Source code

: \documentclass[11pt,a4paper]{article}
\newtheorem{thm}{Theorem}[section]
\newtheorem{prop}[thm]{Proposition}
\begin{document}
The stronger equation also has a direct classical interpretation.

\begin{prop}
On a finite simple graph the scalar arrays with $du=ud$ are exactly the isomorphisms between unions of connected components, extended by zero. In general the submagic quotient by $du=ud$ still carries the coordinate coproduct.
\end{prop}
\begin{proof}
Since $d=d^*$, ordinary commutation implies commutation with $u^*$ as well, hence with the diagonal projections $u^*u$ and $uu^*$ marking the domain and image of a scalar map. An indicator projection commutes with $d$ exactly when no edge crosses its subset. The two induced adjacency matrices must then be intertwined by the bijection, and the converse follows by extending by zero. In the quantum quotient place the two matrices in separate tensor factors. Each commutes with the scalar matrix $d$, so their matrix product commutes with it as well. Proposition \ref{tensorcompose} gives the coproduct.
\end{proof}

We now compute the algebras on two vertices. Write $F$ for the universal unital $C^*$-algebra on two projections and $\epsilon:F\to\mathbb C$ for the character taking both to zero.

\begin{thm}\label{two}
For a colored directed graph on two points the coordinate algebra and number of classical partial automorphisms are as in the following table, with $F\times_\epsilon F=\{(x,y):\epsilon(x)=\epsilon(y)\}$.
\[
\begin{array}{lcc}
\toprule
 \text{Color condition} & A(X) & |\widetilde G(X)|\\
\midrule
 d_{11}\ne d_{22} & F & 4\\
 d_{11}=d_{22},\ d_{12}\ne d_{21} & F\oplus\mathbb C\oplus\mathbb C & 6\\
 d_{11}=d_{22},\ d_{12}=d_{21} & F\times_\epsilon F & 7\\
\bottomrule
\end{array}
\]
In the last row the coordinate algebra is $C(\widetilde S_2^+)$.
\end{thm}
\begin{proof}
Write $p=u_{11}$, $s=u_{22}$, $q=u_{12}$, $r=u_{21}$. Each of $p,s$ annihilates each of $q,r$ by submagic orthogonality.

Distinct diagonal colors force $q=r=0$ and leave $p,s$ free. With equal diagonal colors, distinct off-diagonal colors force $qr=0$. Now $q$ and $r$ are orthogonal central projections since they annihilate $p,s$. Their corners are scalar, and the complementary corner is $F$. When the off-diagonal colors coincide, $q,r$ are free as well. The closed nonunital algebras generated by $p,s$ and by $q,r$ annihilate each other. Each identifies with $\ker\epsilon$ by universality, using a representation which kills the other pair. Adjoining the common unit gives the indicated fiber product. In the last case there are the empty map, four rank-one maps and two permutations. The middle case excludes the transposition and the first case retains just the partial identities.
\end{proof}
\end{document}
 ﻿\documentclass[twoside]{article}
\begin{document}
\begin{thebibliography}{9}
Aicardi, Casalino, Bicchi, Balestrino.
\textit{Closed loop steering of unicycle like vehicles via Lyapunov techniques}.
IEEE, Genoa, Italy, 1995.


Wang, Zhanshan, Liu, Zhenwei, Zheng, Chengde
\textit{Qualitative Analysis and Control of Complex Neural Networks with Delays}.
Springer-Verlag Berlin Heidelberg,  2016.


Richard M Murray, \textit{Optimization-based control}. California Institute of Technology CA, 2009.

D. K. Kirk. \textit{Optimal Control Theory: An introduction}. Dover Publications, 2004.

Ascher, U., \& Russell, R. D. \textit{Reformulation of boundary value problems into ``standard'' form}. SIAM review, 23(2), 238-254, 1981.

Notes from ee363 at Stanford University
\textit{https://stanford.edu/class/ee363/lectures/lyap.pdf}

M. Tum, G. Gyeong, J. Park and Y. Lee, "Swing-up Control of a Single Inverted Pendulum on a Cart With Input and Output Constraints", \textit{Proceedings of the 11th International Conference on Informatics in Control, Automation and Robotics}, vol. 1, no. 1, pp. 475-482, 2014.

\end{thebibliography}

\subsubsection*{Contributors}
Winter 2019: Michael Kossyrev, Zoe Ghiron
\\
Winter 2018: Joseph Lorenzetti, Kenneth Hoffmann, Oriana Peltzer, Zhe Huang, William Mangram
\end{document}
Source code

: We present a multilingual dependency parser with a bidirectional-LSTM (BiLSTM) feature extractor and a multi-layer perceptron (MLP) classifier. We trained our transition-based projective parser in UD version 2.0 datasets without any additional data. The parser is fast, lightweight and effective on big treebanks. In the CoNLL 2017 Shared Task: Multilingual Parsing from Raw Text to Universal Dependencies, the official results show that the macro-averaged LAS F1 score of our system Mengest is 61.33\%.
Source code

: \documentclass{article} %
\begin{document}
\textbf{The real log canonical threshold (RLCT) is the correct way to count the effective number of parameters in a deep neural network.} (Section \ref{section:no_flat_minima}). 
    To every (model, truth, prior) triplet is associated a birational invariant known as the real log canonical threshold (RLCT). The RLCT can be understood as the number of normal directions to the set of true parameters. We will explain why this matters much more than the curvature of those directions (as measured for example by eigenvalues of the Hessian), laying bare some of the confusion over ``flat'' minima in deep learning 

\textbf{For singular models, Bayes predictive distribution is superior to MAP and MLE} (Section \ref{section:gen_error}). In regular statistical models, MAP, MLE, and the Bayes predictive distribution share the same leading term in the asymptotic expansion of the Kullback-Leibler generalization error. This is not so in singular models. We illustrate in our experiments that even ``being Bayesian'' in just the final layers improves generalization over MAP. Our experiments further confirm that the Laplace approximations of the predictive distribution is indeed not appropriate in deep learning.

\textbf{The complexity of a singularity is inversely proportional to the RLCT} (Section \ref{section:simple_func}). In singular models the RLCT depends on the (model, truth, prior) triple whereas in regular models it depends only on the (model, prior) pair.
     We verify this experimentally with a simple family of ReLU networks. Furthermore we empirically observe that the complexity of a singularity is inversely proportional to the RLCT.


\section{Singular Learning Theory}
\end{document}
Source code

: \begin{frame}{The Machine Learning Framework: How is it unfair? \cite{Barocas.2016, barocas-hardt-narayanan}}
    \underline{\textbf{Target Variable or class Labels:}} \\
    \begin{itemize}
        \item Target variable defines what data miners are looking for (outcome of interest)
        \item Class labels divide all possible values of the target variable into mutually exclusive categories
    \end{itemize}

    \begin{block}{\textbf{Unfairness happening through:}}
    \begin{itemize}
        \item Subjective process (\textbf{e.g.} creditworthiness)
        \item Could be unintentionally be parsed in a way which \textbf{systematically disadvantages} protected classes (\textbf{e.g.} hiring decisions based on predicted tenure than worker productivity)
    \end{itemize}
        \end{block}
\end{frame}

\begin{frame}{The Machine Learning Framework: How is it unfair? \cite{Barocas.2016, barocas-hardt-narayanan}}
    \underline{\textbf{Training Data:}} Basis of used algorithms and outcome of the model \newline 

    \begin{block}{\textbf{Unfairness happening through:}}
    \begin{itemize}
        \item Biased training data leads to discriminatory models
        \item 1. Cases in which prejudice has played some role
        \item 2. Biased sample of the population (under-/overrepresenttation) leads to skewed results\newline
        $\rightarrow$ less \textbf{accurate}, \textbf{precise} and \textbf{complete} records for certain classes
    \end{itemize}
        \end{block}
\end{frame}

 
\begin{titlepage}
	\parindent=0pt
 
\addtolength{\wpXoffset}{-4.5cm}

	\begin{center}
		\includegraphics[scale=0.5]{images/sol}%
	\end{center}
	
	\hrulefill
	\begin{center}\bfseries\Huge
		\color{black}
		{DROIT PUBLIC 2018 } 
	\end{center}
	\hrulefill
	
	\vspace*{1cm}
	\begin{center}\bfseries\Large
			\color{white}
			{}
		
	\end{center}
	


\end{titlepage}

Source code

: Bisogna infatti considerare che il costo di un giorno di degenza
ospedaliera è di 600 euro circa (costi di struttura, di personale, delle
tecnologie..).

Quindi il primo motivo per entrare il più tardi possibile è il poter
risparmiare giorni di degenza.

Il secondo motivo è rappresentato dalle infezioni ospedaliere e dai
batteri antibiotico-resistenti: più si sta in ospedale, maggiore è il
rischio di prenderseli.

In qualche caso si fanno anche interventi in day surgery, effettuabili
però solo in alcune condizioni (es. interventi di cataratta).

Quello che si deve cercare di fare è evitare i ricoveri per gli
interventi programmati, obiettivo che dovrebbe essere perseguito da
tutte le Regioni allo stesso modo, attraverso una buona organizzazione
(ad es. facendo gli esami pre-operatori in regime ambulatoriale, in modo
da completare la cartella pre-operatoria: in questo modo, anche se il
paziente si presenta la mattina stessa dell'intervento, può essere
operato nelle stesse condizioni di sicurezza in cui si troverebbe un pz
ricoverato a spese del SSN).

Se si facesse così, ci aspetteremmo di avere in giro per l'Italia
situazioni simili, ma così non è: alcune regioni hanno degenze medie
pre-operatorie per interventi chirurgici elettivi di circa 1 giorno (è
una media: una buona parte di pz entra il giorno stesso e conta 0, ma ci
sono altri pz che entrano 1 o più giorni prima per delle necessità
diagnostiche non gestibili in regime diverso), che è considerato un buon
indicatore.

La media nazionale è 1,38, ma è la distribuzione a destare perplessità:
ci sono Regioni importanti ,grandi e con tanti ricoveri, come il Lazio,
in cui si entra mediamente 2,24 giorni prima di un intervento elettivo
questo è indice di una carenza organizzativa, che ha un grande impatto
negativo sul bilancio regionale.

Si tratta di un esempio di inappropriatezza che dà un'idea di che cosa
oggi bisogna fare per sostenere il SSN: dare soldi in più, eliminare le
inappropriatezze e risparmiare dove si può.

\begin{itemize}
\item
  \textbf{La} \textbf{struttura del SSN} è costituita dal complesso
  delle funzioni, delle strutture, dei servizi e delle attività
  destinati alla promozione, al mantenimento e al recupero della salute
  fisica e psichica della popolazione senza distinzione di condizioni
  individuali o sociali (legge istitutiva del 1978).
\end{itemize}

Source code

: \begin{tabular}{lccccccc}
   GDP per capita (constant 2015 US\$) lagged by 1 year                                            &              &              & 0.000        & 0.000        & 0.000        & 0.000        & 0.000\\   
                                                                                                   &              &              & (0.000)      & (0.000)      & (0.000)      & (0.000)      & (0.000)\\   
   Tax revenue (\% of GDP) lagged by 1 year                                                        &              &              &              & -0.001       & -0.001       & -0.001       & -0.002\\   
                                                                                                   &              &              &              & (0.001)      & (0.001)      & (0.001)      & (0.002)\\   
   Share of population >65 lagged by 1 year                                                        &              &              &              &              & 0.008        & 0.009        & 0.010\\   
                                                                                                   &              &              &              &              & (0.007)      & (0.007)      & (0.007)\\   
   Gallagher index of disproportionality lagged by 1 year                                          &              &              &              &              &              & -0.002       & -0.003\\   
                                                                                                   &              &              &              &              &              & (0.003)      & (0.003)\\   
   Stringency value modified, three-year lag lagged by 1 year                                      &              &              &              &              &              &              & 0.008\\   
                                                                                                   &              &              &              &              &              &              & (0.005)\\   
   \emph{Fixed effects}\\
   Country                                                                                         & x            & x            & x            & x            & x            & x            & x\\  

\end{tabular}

※

(To do): Copy each line of the data that contains the word "buona", leaving the other lines out.

(Response):
tutte le Regioni allo stesso modo, attraverso una buona organizzazione
una media: una buona parte di pz entra il giorno stesso e conta 0, ma ci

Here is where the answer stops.